• bir hareketi kısa sürede yapma yetisi. 100 metreyi 10 saniyede koşan iki atletten birisi 40 adım atarken diğeri 50 adım atıyorsa 50 adım atan sporcu daha çeviktir, çünkü adım atma frekansı yüksektir.

    sporcunun çevik olması her zaman avantaj sağlamaz ona. yine 100 metre'den bahsedersek bir sporcunun 50 adım atması demek 50 kez yere temas etmesi ve 50 kez güç uygulaması ve zaman kaybetmesi demektir. oysa sprinter değil de futbolcu olsa bu iki kişi, daha çok adım atan daha başarılı işler yapardı.

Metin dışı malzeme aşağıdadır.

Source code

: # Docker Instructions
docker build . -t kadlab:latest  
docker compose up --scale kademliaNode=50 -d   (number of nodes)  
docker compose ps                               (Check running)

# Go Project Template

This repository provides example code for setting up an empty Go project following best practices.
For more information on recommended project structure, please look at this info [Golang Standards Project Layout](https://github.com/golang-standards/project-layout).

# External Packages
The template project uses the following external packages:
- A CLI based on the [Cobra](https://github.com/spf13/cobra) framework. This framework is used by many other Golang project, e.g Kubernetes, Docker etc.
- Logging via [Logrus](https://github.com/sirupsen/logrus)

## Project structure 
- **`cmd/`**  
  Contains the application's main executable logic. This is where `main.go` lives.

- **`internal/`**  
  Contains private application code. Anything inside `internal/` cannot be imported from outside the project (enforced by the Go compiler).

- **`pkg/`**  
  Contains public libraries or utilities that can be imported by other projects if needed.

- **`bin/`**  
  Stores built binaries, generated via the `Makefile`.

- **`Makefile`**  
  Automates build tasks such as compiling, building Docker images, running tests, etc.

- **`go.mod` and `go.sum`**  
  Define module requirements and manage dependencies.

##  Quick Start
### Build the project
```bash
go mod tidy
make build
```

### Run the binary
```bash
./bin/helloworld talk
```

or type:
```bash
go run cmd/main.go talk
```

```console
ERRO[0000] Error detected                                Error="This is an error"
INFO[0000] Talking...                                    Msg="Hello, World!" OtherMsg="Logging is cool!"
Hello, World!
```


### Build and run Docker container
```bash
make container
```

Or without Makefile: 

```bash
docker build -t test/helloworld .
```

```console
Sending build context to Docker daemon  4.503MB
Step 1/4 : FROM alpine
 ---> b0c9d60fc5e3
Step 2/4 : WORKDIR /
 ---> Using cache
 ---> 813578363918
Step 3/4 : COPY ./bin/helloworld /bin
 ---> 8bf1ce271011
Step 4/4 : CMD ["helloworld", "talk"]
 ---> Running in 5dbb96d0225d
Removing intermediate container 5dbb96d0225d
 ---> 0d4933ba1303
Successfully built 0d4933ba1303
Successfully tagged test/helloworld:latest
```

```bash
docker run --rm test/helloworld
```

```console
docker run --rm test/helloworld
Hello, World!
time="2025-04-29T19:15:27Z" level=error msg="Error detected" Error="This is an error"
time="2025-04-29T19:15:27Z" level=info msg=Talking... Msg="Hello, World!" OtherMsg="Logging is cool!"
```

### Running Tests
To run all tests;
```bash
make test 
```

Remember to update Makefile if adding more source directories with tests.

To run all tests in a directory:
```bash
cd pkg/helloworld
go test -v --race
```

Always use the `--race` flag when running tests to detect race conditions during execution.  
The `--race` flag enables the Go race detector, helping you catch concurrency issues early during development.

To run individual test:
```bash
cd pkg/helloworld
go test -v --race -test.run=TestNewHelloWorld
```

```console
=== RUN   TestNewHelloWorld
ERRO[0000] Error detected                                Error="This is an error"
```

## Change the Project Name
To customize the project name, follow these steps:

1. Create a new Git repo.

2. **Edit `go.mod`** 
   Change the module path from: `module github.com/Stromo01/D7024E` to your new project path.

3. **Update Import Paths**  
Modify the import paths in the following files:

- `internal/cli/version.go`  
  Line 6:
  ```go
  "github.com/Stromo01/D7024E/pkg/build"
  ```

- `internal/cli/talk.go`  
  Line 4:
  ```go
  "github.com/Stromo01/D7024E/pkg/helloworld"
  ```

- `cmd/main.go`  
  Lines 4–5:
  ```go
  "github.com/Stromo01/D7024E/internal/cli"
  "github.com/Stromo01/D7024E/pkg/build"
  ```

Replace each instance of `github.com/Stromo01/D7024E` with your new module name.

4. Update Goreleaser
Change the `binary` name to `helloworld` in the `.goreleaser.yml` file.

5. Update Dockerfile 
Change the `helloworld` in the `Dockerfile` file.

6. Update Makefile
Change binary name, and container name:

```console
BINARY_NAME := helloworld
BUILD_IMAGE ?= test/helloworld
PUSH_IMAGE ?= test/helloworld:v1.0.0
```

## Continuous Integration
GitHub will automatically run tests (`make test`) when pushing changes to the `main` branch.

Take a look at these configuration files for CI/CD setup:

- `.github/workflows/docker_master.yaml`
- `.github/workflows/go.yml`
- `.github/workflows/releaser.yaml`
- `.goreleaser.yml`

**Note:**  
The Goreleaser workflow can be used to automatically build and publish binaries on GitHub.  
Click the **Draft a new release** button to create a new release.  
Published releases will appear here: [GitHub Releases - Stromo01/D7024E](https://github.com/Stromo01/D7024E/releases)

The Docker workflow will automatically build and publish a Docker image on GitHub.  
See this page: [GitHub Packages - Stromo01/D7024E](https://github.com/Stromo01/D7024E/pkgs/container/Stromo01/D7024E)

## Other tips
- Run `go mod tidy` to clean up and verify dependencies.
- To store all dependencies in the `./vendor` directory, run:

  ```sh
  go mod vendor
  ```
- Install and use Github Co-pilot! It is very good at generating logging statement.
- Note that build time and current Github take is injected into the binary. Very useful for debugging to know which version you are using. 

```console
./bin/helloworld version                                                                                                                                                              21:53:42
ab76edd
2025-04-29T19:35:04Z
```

    hızla karıştırılır ama hızlı olmayan biri çevik olabilir. dahası şudur ki kısa boylu sporcular daha çeviktir. çünkü bir adımını uzun boylu sporcuya göre daha hızlı atar. yine de bunu genellemek çok doğru değil çünkü bir boksör için de adım değil, yumruk baz alınmalı.
  • günlerden bir gün bir başka kötü niyetli arkadaşıyla birlikte kaşlı ahmet bir kadın kaldırmışlar*, almış elmalı'ya götürmüşler, kadın satacaklar*. kadın alacak* bir adam bulmuşlar. önceden müşteri ayarlanıyor mu bilmiyorum. adamdan biraz para ve bir çift öküzü alarak kadını devrediyorlar. alıcı adam uyanık, kadın ise biraz saralı veya şapşal biriymiş. adam satıcılar aykırlamazdan* önce kadını denemek istemiş, 'şuna bir sofra kurdurun,' demiş. tamam, ona da tamam, kur kız bir sofra diye kadını işe sürüyorlar. kadın tam işi bitirirken birden nöbete tutulmuş, titremiş, düşmüş. iş boka saracak*, uyanık adam uyanacak, trampayı bozacak. kaşlı ahmet hemen devreye girmiş, 'şeviklikten, şeviklikten!' diye açıklayıvermiş. zaten sara nöbeti kısa süren bir şey, ağzı köpürdü mü köpürmedi mi. şeviklik dediği ise heyecan ile çeviklik karışımı bir davranış özelliği. sevinçle aceleden kendini kaybetti, düştü gibi açıklamış oluyor. neyse, adam dalgaya uyanmamış, onlar öküzü almış çıkmışlar. sonra öküzceğizi de seki'de birine satıp tamamen likide dönmüşler*. (bkz: kaşlı/@ibisile)
  • çevik olmak ne demek?

    cumartesi günü evden dışarı çıkamıyorsun ve tam karşısında yıkım firması boşatılmış evleri tak tak kırıyor. belediyeyi arıyorsun, acaba adamların ruhsatı var mı? çalışma saatleri nedir diye, telefondaki görevli bilgileri aldığını ve bize geri dönüleceğini söylüyor. bekliyorsun ama gelen giden, telefon açan yok. yıkım süreci, ses ve toz tüm hızıyla devam ediyor. haftasonun rezil oldu.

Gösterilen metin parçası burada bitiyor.